_Your goal_: For this exercise, return exactly the lines of the material below that begin at the one with "Let $x \in A" and stop after the one with "C$. So $x \in C$.".
Provided data START
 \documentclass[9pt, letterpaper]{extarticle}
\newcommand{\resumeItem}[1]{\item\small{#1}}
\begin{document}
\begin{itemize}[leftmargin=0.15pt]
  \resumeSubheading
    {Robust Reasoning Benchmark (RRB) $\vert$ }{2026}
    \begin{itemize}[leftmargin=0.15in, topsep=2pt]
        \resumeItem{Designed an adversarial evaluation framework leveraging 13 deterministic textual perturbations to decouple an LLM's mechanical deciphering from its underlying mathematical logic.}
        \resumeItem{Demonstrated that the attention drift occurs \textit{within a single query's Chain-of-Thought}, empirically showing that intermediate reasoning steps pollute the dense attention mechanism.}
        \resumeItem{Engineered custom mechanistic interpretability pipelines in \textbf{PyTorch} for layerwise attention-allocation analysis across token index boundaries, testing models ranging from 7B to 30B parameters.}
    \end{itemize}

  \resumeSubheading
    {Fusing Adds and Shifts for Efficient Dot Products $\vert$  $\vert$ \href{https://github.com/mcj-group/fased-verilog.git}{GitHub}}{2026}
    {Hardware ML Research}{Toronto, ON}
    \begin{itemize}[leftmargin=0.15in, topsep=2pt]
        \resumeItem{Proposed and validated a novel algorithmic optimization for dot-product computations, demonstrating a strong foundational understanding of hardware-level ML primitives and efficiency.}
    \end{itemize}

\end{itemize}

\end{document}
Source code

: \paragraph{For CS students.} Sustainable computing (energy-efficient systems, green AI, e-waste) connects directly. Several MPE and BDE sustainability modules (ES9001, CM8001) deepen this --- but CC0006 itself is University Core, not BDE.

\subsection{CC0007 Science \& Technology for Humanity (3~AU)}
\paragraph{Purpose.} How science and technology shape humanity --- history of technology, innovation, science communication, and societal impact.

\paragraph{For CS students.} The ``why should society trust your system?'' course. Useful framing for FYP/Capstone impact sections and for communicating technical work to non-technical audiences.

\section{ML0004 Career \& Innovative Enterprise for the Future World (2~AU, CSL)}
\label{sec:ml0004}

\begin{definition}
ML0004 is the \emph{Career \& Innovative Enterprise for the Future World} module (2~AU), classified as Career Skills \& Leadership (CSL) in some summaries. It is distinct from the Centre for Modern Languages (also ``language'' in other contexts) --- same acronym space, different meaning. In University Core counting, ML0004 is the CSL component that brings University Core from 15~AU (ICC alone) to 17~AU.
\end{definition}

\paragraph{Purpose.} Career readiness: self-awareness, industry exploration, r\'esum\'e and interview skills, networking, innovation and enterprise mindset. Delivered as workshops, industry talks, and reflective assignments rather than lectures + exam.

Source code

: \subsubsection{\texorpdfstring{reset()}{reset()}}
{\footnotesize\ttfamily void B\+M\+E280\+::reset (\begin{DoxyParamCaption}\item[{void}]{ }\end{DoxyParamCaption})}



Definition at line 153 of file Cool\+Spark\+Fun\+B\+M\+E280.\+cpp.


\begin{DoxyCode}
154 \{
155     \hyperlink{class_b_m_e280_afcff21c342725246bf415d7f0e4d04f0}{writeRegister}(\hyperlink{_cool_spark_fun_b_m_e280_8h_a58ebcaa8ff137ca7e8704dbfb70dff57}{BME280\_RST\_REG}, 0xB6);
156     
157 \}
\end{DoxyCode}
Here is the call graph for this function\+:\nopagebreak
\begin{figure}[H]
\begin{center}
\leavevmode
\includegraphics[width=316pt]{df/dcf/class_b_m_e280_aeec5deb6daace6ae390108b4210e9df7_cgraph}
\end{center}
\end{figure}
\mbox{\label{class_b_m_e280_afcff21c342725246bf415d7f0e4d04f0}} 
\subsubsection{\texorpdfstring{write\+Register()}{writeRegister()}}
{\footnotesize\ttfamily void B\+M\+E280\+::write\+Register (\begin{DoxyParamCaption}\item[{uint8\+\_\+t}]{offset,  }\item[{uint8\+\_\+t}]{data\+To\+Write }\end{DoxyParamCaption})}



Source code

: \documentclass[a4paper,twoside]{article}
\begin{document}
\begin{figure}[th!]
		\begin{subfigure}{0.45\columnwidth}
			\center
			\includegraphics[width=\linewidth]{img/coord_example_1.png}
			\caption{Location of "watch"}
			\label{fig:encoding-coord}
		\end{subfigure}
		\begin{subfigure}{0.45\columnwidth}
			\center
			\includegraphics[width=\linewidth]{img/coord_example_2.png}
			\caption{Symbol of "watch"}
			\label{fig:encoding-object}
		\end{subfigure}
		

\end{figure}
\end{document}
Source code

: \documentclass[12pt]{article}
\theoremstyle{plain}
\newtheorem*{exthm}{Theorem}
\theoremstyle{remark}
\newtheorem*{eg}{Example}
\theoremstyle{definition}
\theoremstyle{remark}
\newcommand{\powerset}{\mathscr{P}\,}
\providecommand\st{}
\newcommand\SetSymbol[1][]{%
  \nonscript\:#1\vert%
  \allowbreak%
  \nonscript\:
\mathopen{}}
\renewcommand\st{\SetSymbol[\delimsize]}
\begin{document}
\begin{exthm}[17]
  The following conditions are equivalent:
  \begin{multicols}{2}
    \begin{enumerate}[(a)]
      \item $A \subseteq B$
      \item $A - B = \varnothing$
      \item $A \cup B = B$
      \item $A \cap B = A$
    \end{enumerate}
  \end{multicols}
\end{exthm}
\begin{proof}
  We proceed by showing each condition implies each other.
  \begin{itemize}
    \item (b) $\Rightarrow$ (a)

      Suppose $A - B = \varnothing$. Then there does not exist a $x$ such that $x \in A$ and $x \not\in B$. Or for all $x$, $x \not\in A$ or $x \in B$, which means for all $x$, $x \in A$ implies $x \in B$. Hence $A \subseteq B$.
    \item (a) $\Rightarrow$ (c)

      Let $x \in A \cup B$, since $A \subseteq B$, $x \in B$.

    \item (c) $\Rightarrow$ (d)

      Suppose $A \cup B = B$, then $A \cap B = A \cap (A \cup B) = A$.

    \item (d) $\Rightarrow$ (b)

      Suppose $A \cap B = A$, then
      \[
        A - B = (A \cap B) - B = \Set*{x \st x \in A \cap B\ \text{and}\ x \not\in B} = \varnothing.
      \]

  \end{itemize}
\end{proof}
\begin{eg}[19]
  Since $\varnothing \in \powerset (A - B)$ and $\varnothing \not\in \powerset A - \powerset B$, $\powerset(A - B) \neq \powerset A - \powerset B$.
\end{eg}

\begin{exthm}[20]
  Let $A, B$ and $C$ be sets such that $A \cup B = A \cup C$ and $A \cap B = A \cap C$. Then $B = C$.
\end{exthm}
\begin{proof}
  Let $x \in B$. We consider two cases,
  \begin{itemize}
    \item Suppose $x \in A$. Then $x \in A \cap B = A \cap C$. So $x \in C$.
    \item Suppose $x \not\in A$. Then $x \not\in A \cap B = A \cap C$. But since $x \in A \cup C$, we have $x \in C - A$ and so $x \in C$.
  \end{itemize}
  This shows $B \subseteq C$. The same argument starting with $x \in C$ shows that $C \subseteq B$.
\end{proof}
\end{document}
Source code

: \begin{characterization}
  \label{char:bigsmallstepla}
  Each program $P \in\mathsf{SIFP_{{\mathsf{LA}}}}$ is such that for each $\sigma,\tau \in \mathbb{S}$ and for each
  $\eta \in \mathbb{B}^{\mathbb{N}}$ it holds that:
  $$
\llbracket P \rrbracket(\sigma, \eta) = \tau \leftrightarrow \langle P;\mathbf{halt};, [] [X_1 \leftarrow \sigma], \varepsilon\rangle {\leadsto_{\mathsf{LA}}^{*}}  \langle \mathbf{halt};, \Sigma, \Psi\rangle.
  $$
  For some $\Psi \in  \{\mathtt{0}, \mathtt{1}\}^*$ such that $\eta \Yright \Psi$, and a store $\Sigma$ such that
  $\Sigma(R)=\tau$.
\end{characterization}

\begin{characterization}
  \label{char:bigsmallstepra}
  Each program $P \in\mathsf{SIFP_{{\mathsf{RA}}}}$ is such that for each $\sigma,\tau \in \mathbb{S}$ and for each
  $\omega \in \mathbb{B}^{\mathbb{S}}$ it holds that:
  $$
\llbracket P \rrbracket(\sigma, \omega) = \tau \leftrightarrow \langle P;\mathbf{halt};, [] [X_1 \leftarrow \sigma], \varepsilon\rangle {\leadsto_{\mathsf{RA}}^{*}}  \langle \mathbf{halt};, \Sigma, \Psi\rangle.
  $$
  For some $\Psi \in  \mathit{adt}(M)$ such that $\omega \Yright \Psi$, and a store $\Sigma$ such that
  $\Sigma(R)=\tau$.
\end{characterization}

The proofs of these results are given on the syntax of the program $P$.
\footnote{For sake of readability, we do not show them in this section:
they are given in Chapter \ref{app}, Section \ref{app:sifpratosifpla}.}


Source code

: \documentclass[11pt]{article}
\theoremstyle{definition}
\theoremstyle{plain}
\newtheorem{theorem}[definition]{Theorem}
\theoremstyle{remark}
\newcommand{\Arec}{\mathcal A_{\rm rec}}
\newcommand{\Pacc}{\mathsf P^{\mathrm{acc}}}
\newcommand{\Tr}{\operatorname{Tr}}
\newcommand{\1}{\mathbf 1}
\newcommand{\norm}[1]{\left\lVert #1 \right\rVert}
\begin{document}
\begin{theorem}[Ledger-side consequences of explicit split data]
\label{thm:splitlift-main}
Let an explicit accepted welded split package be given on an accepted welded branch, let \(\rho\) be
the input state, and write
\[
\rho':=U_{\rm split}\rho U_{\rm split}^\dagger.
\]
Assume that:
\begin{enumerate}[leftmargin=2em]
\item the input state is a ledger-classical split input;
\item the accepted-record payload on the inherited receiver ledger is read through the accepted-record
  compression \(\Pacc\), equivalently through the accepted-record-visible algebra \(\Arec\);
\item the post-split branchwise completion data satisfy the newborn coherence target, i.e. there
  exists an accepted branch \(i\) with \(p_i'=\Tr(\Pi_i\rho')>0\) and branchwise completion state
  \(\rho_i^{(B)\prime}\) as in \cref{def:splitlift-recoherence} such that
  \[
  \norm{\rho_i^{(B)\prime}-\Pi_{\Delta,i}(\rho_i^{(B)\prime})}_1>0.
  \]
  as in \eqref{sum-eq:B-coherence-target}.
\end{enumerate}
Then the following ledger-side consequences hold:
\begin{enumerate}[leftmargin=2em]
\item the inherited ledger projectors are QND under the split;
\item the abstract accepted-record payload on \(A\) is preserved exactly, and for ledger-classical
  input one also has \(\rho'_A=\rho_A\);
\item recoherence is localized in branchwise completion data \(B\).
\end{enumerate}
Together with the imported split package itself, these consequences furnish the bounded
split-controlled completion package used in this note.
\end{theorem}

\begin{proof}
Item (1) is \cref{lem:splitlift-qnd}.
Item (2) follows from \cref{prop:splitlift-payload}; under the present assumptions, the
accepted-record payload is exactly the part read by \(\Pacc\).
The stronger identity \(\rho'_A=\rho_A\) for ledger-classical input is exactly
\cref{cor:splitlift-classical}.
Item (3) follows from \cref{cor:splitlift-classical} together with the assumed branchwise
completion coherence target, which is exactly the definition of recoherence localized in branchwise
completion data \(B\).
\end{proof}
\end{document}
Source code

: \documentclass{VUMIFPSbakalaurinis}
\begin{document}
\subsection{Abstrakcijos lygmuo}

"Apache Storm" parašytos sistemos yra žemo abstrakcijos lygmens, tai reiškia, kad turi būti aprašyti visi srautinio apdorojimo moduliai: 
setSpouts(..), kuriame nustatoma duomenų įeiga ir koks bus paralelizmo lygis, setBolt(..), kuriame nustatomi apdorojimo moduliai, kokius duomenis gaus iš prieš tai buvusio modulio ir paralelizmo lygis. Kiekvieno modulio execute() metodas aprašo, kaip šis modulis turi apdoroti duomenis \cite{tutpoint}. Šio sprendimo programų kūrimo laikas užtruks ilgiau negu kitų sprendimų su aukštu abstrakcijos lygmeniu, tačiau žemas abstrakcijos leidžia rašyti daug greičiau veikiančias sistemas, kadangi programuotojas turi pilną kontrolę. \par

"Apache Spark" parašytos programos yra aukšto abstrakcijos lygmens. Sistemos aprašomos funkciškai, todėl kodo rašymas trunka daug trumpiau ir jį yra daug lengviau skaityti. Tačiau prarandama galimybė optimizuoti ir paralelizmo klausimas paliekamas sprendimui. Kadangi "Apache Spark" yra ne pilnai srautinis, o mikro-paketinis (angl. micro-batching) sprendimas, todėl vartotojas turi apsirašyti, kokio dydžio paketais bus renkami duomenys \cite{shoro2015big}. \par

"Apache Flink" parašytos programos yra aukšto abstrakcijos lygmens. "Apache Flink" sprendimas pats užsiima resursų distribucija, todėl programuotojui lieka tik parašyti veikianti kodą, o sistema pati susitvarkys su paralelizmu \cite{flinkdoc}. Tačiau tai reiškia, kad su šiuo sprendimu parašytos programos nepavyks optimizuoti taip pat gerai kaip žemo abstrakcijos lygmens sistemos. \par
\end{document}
Provided data END
_Task answer_:
      Let $x \in A \cup B$, since $A \subseteq B$, $x \in B$.

    \item (c) $\Rightarrow$ (d)

      Suppose $A \cup B = B$, then $A \cap B = A \cap (A \cup B) = A$.

    \item (d) $\Rightarrow$ (b)

      Suppose $A \cap B = A$, then
      \[
        A - B = (A \cap B) - B = \Set*{x \st x \in A \cap B\ \text{and}\ x \not\in B} = \varnothing.
      \]

  \end{itemize}
\end{proof}
\begin{eg}[19]
  Since $\varnothing \in \powerset (A - B)$ and $\varnothing \not\in \powerset A - \powerset B$, $\powerset(A - B) \neq \powerset A - \powerset B$.
\end{eg}

\begin{exthm}[20]
  Let $A, B$ and $C$ be sets such that $A \cup B = A \cup C$ and $A \cap B = A \cap C$. Then $B = C$.
\end{exthm}
\begin{proof}
  Let $x \in B$. We consider two cases,
  \begin{itemize}
    \item Suppose $x \in A$. Then $x \in A \cap B = A \cap C$. So $x \in C$.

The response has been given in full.